Dass Umwege keine Irrwege sind, beweist Fotograf Jürgen Grünwald. Der gelernte Koch entschied irgendwann, seine berufliche Zukunft in der Fotografie zu suchen und fand sie dort auch. Wie dieser Weg zum freien Fotografen aussah und was er jungen Talenten für ihren Start in der Fotografie rät, erzählt er bei der 37. Ausgabe der Creative Coffee Break in seinem Studio im Linzer Winterhafen. Mit seinem Side Project, der U.W.S. Base, das während der Coronapandemie entstand, war er übrigens kürzlich bei der Mailänder Möbelmesse im Pop-up-Truck der Creative Region mit von der Partie.
Was macht Jürgen Grünwald?
Jürgen: Ich arbeite als freier Fotograf für Unternehmen, Gestalter*innen und Persönlichkeiten.
Vom Koch zum Fotografen – wie kam es dazu?

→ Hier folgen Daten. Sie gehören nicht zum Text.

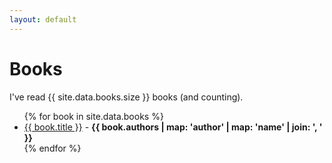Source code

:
 ```yaml
---
layout: default
---
```


# Books

I've read {{ site.data.books.size }} books (and counting).

<ul>
{% for book in site.data.books %}
  <li><a href="{{ book.link.first}} " target="_blank">{{ book.title }}</a> - <strong>{{ book.authors | map: 'author' | map: 'name' | join: ', ' }}</strong></li>
{% endfor %}
</ul>
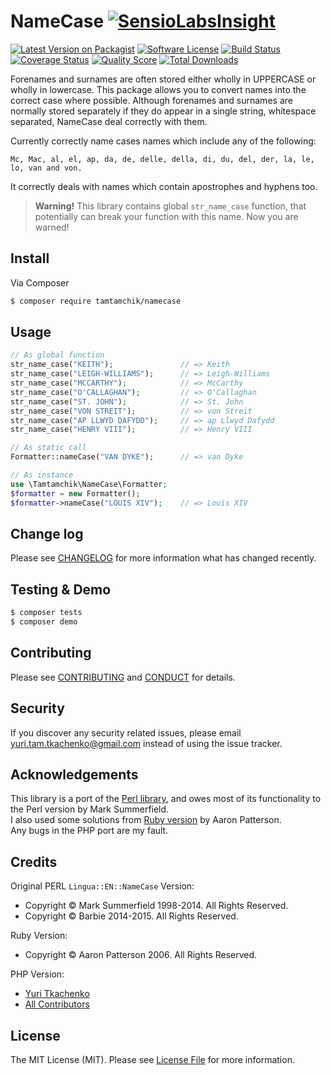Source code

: # NameCase [![SensioLabsInsight](https://insight.sensiolabs.com/projects/660fea1e-d105-4064-9caa-f47e8a282f2a/small.png)](https://insight.sensiolabs.com/projects/660fea1e-d105-4064-9caa-f47e8a282f2a)

[![Latest Version on Packagist][ico-version]][link-packagist]
[![Software License][ico-license]](LICENSE.md)
[![Build Status][ico-travis]][link-travis]
[![Coverage Status][ico-scrutinizer]][link-scrutinizer]
[![Quality Score][ico-code-quality]][link-code-quality]
[![Total Downloads][ico-downloads]][link-downloads]

Forenames and surnames are often stored either wholly in UPPERCASE or wholly in lowercase. This package allows you to convert names into the correct case where possible. Although forenames and surnames are normally stored separately if they do appear in a single string, whitespace separated, NameCase deal correctly with them.  

Currently correctly name cases names which include any of the following:  

```
Mc, Mac, al, el, ap, da, de, delle, della, di, du, del, der, la, le, lo, van and von.
```

It correctly deals with names which contain apostrophes and hyphens too.

> **Warning!** This library contains global `str_name_case` function, that potentially can break your function with this name. Now you are warned!

## Install

Via Composer

``` bash
$ composer require tamtamchik/namecase
```

## Usage

``` php
// As global function
str_name_case("KEITH");               // => Keith
str_name_case("LEIGH-WILLIAMS");      // => Leigh-Williams
str_name_case("MCCARTHY");            // => McCarthy
str_name_case("O'CALLAGHAN");         // => O'Callaghan
str_name_case("ST. JOHN");            // => St. John
str_name_case("VON STREIT");          // => von Streit
str_name_case("AP LLWYD DAFYDD");     // => ap Llwyd Dafydd
str_name_case("HENRY VIII");          // => Henry VIII

// As static call
Formatter::nameCase("VAN DYKE");      // => van Dyke

// As instance
use \Tamtamchik\NameCase\Formatter;
$formatter = new Formatter();
$formatter->nameCase("LOUIS XIV");    // => Louis XIV
```

## Change log

Please see [CHANGELOG](CHANGELOG.md) for more information what has changed recently.

## Testing & Demo

``` bash
$ composer tests
$ composer demo
```

## Contributing

Please see [CONTRIBUTING](CONTRIBUTING.md) and [CONDUCT](CONDUCT.md) for details.

## Security

If you discover any security related issues, please email <yuri.tam.tkachenko@gmail.com> instead of using the issue tracker.

## Acknowledgements

This library is a port of the [Perl library](https://metacpan.org/release/BARBIE/Lingua-EN-NameCase-1.19), and owes most of its functionality to the Perl version by Mark Summerfield.  
I also used some solutions from [Ruby version](https://github.com/tenderlove/namecase) by Aaron Patterson.  
Any bugs in the PHP port are my fault.

## Credits

Original PERL `Lingua::EN::NameCase` Version: 

- Copyright &copy; Mark Summerfield 1998-2014. All Rights Reserved. 
- Copyright &copy; Barbie 2014-2015. All Rights Reserved.

Ruby Version: 

- Copyright &copy; Aaron Patterson 2006. All Rights Reserved.

PHP Version:

- [Yuri Tkachenko][link-author]
- [All Contributors][link-contributors]

## License

The MIT License (MIT). Please see [License File](LICENSE.md) for more information.

[ico-version]: https://img.shields.io/packagist/v/tamtamchik/namecase.svg?style=flat-square
[ico-license]: https://img.shields.io/badge/license-MIT-brightgreen.svg?style=flat-square
[ico-travis]: https://img.shields.io/travis/tamtamchik/namecase/master.svg?style=flat-square
[ico-scrutinizer]: https://img.shields.io/scrutinizer/coverage/g/tamtamchik/namecase.svg?style=flat-square
[ico-code-quality]: https://img.shields.io/scrutinizer/g/tamtamchik/namecase.svg?style=flat-square
[ico-downloads]: https://img.shields.io/packagist/dt/tamtamchik/namecase.svg?style=flat-square

[link-packagist]: https://packagist.org/packages/tamtamchik/namecase
[link-travis]: https://travis-ci.org/tamtamchik/namecase
[link-scrutinizer]: https://scrutinizer-ci.com/g/tamtamchik/namecase/code-structure
[link-code-quality]: https://scrutinizer-ci.com/g/tamtamchik/namecase
[link-downloads]: https://packagist.org/packages/tamtamchik/namecase
[link-author]: https://github.com/tamtamchik
[link-contributors]: ../../contributors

Jürgen: Eigentlich bin ich gelernter Koch. Ich habe dort meine Erfahrungen gemacht und irgendwann festgestellt, dass ich immer arbeite, wenn meine Freunde und meine Familie freihaben. Irgendwann wollte ich das nicht mehr und habe drei Monate eigentlich nichts gemacht. Mein Onkel hat eine Entsorgungsfirma und die Austria Tabak war eine seiner Kundinnen. Er meinte, ich sollte mir das einmal ansehen. So bin ich zur Austria Tabak gekommen. Meine Mutter war in der Gastro, sie hat mich in die Gastro gebracht, mein Onkel eben in die Austria Tabak und irgendwann wusste ich, was ICH jetzt machen wollte. Ich habe mich dann an der Kunstuni Linz beworben für Grafikdesign & Fotografie. Dort habe ich mein Bachelorstudium gemacht und danach den Master in Fotografie.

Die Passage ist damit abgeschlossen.